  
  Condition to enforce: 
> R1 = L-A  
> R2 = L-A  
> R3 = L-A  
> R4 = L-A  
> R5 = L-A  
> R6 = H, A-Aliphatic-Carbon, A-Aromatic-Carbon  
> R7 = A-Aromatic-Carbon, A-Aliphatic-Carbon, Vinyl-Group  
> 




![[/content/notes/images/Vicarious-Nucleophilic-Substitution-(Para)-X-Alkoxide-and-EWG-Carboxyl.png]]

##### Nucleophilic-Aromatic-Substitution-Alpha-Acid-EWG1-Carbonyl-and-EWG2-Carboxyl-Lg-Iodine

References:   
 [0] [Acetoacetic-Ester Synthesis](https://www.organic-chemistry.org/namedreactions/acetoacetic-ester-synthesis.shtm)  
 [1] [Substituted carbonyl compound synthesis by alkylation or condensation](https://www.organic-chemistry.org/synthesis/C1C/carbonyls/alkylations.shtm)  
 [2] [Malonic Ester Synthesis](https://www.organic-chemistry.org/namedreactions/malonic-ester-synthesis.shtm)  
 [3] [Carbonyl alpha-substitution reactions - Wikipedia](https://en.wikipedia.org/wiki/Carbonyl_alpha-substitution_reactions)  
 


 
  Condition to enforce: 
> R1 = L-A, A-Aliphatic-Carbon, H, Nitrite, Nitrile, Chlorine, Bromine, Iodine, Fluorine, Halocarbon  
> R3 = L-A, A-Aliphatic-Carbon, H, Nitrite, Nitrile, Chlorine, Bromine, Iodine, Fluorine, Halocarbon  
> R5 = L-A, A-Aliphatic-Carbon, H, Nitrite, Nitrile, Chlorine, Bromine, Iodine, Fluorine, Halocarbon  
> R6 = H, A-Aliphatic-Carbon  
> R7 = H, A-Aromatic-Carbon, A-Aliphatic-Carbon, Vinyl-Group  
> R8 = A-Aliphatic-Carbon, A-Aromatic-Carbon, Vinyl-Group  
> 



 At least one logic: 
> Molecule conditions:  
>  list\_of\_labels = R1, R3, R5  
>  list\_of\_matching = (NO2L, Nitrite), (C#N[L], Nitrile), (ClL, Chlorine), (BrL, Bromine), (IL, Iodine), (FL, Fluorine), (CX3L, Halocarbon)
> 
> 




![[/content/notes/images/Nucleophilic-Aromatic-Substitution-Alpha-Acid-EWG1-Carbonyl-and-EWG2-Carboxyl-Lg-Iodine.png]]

### Work instruction:
Using the entries above, output exactly the lines between the line holding "[0] [Acetoacet" and the line holding "[1] [Substituted carbonyl compound", end lines included, and nothing more.

### Solution below:
 [0] [Acetoacetic-Ester Synthesis](https://www.organic-chemistry.org/namedreactions/acetoacetic-ester-synthesis.shtm)  
 [1] [Substituted carbonyl compound synthesis by alkylation or condensation](https://www.organic-chemistry.org/synthesis/C1C/carbonyls/alkylations.shtm)  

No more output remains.